Todos los años, durante los últimos meses del curso, les alquilaba a un grupo de estudiantes norteamericanas la planta baja de la casa: eran alumnas del programa PRESHCO (Programa de Estudios Hispánicos de Córdoba), que se impartía en la cercana Facultad de Filosofía y Letras.
Solían llegar el día 1 o 2 de mayo, cuando la ciudad bullía con las fiestas de la Cruz y de los Patios, y, hacia fin de mes, la feria; al ver aquello, al principio, las estudiantes creían que la ciudad todo el año estaba así, en diversión continua.

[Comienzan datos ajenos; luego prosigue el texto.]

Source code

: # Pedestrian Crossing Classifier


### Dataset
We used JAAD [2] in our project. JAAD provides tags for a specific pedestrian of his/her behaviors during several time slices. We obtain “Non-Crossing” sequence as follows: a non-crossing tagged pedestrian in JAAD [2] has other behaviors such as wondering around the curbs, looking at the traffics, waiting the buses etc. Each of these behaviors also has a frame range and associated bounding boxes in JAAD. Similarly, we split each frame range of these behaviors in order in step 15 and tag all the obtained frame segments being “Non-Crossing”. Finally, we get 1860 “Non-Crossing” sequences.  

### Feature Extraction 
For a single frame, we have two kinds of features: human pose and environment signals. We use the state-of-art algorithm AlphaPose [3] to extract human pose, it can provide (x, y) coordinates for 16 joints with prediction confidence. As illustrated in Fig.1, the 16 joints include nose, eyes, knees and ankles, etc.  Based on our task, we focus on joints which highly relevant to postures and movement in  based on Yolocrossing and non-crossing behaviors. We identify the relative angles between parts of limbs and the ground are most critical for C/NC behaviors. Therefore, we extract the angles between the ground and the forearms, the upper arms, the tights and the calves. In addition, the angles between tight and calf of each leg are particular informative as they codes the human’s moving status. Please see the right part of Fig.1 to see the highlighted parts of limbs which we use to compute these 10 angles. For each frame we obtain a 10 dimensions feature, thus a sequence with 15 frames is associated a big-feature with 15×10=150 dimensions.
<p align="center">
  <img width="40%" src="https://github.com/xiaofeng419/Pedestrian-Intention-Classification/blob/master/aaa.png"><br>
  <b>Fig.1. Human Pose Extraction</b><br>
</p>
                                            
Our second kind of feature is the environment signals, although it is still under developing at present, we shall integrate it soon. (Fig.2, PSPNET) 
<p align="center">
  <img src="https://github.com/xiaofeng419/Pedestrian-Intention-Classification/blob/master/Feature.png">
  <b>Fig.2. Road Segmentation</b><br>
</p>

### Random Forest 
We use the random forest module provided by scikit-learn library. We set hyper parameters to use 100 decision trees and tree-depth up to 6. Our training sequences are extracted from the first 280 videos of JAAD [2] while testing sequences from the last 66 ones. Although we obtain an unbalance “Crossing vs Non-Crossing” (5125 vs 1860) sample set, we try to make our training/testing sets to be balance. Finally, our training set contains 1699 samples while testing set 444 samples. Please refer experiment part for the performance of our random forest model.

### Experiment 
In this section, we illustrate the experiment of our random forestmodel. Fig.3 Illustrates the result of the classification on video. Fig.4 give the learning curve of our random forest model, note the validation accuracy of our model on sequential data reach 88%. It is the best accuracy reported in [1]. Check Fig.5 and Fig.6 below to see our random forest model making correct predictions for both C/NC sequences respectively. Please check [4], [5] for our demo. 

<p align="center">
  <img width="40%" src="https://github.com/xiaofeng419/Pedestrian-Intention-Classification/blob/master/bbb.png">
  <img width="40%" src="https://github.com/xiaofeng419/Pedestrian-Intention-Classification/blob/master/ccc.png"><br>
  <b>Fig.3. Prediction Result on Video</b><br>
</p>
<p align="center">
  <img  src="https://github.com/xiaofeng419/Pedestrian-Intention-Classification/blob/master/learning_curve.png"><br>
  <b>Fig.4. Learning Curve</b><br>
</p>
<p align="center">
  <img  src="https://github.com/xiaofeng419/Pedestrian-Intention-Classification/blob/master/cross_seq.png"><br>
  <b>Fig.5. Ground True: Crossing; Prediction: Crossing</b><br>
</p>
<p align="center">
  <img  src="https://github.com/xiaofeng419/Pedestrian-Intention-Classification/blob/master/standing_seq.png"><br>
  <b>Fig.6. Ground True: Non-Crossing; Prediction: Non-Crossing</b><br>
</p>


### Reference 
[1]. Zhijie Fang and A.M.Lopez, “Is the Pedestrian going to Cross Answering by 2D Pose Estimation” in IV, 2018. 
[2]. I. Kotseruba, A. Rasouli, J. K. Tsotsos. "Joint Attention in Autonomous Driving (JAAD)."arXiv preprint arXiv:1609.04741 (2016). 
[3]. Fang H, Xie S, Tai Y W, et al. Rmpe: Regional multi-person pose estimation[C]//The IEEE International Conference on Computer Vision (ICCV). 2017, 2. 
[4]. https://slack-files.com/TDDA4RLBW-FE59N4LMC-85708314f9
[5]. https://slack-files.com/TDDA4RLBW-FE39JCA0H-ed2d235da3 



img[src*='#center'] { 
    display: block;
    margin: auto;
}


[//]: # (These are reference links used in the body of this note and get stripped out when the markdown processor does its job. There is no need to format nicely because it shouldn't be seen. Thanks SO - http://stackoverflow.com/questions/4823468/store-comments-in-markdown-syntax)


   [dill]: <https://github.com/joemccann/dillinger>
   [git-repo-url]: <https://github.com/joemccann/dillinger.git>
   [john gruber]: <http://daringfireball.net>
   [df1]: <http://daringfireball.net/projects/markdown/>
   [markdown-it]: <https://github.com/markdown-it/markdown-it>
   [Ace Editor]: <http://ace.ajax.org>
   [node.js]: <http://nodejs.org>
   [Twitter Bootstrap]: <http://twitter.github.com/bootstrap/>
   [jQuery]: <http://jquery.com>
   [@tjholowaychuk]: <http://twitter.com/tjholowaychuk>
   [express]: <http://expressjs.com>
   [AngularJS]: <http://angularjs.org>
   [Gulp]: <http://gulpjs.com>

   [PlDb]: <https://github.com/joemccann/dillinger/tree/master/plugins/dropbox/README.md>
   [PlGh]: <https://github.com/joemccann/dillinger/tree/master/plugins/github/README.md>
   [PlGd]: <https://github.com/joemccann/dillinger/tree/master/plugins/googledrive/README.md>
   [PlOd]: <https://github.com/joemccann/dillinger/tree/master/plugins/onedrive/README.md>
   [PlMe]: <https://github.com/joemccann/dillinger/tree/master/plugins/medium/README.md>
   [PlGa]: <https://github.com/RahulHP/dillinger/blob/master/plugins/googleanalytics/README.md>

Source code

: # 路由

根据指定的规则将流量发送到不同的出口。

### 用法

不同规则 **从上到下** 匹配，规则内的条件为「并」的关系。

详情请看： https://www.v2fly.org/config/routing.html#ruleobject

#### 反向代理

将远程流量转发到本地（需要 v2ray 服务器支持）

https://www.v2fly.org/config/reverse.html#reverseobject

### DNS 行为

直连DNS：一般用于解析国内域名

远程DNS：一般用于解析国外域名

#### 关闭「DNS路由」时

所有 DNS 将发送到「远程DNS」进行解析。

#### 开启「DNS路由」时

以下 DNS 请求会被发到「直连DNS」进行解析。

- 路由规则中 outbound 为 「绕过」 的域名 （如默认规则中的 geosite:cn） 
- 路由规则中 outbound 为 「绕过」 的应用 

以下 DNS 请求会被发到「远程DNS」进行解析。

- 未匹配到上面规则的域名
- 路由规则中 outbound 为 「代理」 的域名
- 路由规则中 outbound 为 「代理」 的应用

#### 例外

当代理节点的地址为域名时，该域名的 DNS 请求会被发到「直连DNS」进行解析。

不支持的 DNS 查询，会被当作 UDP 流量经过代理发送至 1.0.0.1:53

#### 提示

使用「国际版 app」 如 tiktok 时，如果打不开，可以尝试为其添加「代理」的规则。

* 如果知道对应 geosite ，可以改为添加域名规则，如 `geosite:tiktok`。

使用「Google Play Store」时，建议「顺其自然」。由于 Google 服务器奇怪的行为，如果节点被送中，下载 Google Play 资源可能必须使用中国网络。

Durante su estancia en Córdoba lo pasaban en grande: por las tardes, vueltas de las clases y tras almorzar, en biquini, se solían subir a tomar el sol a la amplia terraza de la casa hasta que se ponía este. Un año le regalé a Antonia varios libros que había adquirido en la Corredera, en una librería de lance, de la colección Laurel, de la Editorial Bruguera: eran excelentes, atinadas antologías, en rústica y octavo menor, tituladas: Las mejores poesías de amor argentinas, centroamericanas, uruguayas, colombianas…, realizadas por el poeta chileno Alberto Baeza Flores (padre de la cantante y actriz Elsa Baeza). Figuraban en ellas cantidad de vates, de los siglos XIX y XX, de estas nacionalidades: Enrique Banchs, Marasso, Gutiérrez Nájera, Nervo, López Velarde, Buesa, Del Casal, Barba Jacob, Carranza, Pezoa Véliz, Neruda, Froilán Turcios… Pronto se llegó a aprender muchos de estos poemas de memoria. A la caída de la tarde, seguida de su perro Yamil, acostumbraba a subir a la azotea, y, después de la lectura de la breve biografía del autor preparada por el antólogo, se los recitaba a las muchachas, puestas en corro y extasiadas. Yamil, tendido a la sombra en un rincón, también escuchaba atentamente y observaba los visajes y el aleteo de manos de su ama.
Al finalizar el curso y despedirse, todas las promociones de estudiantes repetían año tras año: “Gracias, señora Antonia: Casi hemos aprendido más lengua y literatura con usted que en todas las clases de la facultad”.
Antonia, que solo asistió al colegio hasta los siete años, también había hecho sus pinitos como poeta. Dentro de la más pura tradición local había compuesto, hacía años, La noche de tu pelo (Fantasía cordobesa), que, a veces, también solía recitar a las norteamericanas:
(…)
El campo de la Merced,
el barrio de los toreros.
Allí solo huele a gloria
de lances lagartijeros.
En la plaza conde Priego
allí huele a Manolete;
a Manolete quieto,
citando a un toro de nubes
con un capote de cielo… Este extenso poema consta de cinco partes de sugerentes títulos: “Búsqueda del aroma inefable”, “Por el rumor del río”, “Silencio elocuente”, “Los trémolos de cante” y “La fragancia encontrada”; a veces, a petición de las monjas que la dirigían, lo acostumbraba a declamar también en algunas de sus frecuentes visitas a una residencia de ancianos de la zona. No muy lejos de esta y de su casa, curiosamente, residió hasta su muerte en 1968 el poeta pontanés Ricardo Molina.